A woman goes through the process of finger scanning for the Unique Identification (UID) database system, also known as Aadhaar, at a registration centre in New Delhi, India, January 17, 2018.
A woman goes through the process of finger scanning for the Unique Identification (UID) database system, also known as Aadhaar, at a registration centre in New Delhi, India, January 17, 2018. Reuters / SAUMYA KHANDELWAL

KEY POINTS

  • Moody's Investors Service raised concerns about Aadhaar's privacy and security risks
  • The global rating agency questioned the reliability of biometric technology, particularly for manual laborers, in India's hot and humid climate
  • India's Ministry of Electronics and IT has issued a strongly worded response

The reliability of India's digital identification system, Aadhaar, has become a topic of discussion after Moody's Investors Service raised concerns about its privacy and security risks.

The Aadhaar card — issued by the Unique Identification Authority of India (UIDAI) — has a unique number tied to an individual's fingerprints, face and eye scan. For Indians, the card serves as a proof of one's identity and address. Additionally, it also makes way for a citizen's access to public and private services.

Aadhaar is the world's largest digital ID system. More than 1.3 billion Indian residents have been assigned unique numbers under the program. Integrating marginalized groups and widening their access to government benefits is part of the vision behind the Aadhaar card program. However, Moody's, in a report released last Saturday, said there are hurdles in the system and raised concerns about the reliability of biometric technologies.

It "faces hurdles, including the burden of establishing authorization and concerns about biometric reliability," the report, titled "Decentralized Finance and Digital Assets," said.

The global rating agency, headquartered in New York, said it often results in service denials and questioned whether biometric technologies were reliable in India's hot and humid climates, especially for manual laborers.

"Certain categories of digital ID, especially those under central or federated control, are susceptible to misuse or exploitation – a concern that becomes particularly salient when sensitive biometric data like fingerprints or facial recognition information are involved," the report read.

Moody's also drew attention to Decentralized Digital Identity (DID), which allows people to own and control their digital credentials, unlike traditional systems.

The rating agency said DID systems are still in the early stages of development but hold significant potential to offer a "more robust and private avenue for managing digital identities."

"Decentralised Digital (DID) brings potential solutions to current ID issues but also presents challenges, including technical complexity, cyber risks, interoperability issues among different frameworks, the potential for data exploitation, and possible social repercussions," the report added.

India's Ministry of Electronics and IT did not remain silent after Moody's report and issued a strongly worded statement in response, calling the criticism "baseless."

"A certain investor service has, without citing any evidence or basis, made sweeping assertions against Aadhaar, the most trusted digital ID in the world. Over the last decade, over a billion Indians have expressed their trust in Aadhaar by using it to authenticate themselves over 100 billion times. To ignore such an unprecedented vote of confidence in an identity system is to imply that the users do not understand what is in their own interest," it said in a statement Monday.

The ministry said there is no supporting data or research to validate the criticism and that the investor service did not "attempt to ascertain facts." Schemes like the Mahatma Gandhi National Rural Employment Guarantee Scheme (MGNREGS) pay workers by directly crediting money in their account and do not require them to authenticate using their biometrics, it added.

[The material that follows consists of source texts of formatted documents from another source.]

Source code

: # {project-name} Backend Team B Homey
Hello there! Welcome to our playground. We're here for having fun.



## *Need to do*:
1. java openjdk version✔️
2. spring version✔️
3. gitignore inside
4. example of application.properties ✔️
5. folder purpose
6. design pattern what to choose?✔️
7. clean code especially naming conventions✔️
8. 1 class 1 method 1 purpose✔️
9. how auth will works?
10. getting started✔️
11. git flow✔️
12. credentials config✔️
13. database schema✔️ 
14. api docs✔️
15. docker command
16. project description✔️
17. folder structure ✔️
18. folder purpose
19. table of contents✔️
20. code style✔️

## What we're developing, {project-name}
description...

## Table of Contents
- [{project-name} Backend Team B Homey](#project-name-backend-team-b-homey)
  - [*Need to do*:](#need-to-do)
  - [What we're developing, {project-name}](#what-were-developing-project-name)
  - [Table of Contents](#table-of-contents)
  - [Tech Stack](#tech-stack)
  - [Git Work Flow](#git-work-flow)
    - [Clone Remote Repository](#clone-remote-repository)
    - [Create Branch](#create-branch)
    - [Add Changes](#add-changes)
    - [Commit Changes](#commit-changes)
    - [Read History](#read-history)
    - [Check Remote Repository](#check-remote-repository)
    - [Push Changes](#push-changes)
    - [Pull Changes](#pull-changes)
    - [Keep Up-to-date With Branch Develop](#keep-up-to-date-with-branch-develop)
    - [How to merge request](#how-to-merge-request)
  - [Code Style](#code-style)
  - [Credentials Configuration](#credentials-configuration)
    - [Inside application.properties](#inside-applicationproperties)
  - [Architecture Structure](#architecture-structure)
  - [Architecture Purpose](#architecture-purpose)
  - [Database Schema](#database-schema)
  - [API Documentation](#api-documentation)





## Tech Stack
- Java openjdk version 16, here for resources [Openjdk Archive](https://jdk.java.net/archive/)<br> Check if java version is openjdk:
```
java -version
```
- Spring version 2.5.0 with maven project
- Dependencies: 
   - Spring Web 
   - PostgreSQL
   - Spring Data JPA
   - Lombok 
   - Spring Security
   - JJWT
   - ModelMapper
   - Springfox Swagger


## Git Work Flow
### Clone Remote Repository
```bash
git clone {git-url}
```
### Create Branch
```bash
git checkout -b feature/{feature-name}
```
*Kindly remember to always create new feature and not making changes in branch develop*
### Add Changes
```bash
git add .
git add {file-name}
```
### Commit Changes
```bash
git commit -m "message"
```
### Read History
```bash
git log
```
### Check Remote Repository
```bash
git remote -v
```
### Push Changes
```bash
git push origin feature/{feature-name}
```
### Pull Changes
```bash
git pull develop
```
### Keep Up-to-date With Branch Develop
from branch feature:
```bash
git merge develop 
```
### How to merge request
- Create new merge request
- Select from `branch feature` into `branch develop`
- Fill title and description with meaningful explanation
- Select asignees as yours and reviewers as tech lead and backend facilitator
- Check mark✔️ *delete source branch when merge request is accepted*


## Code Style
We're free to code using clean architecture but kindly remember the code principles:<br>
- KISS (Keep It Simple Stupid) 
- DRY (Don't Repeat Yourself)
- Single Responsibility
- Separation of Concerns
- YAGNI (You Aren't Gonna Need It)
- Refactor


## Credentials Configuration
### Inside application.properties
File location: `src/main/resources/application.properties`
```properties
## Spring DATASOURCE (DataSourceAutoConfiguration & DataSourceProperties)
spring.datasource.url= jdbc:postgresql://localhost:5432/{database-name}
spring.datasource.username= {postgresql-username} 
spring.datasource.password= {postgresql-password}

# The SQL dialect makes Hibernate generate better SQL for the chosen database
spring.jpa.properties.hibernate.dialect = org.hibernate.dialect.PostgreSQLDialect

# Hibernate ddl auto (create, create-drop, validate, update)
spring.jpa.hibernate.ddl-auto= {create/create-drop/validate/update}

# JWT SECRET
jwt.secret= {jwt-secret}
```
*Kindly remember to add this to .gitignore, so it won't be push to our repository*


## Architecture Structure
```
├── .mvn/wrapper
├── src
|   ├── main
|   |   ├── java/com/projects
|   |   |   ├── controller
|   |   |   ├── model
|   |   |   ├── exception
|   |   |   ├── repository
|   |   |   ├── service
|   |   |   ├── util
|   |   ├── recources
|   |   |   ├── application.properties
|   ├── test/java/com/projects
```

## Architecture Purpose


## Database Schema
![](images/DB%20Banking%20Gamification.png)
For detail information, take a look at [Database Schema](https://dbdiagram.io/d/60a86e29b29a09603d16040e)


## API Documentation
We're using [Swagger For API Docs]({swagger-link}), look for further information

"The report ignores that biometric submission is also possible through contactless means like face authentication and iris authentication. In addition, the option of mobile OTP is also available in many use cases," the statement read.

"The report also avers that there are security and privacy vulnerabilities in a centralized Aadhaar system. The factual position in this regard has been repeatedly disclosed in response to Parliament questions, where Parliament has been categorically informed that to date no breach has been reported from the Aadhaar database," the statement added. Further, "Parliament has laid down robust privacy protections in the law governing the Aadhaar system and these are observed through robust technological and organizational arrangements. State-of-the-art security solutions are in place, along with a federated database and encryption of data both at rest and in motion."

The ministry said the Aadhaar has the vote of confidence from a billion-plus Indians and has also been praised by international agencies like the World Bank and the IMF.

In a G20 document released earlier this month, the World Bank lauded India's digital public infrastructure and cited Aadhaar as an example of the country's robust development in the area.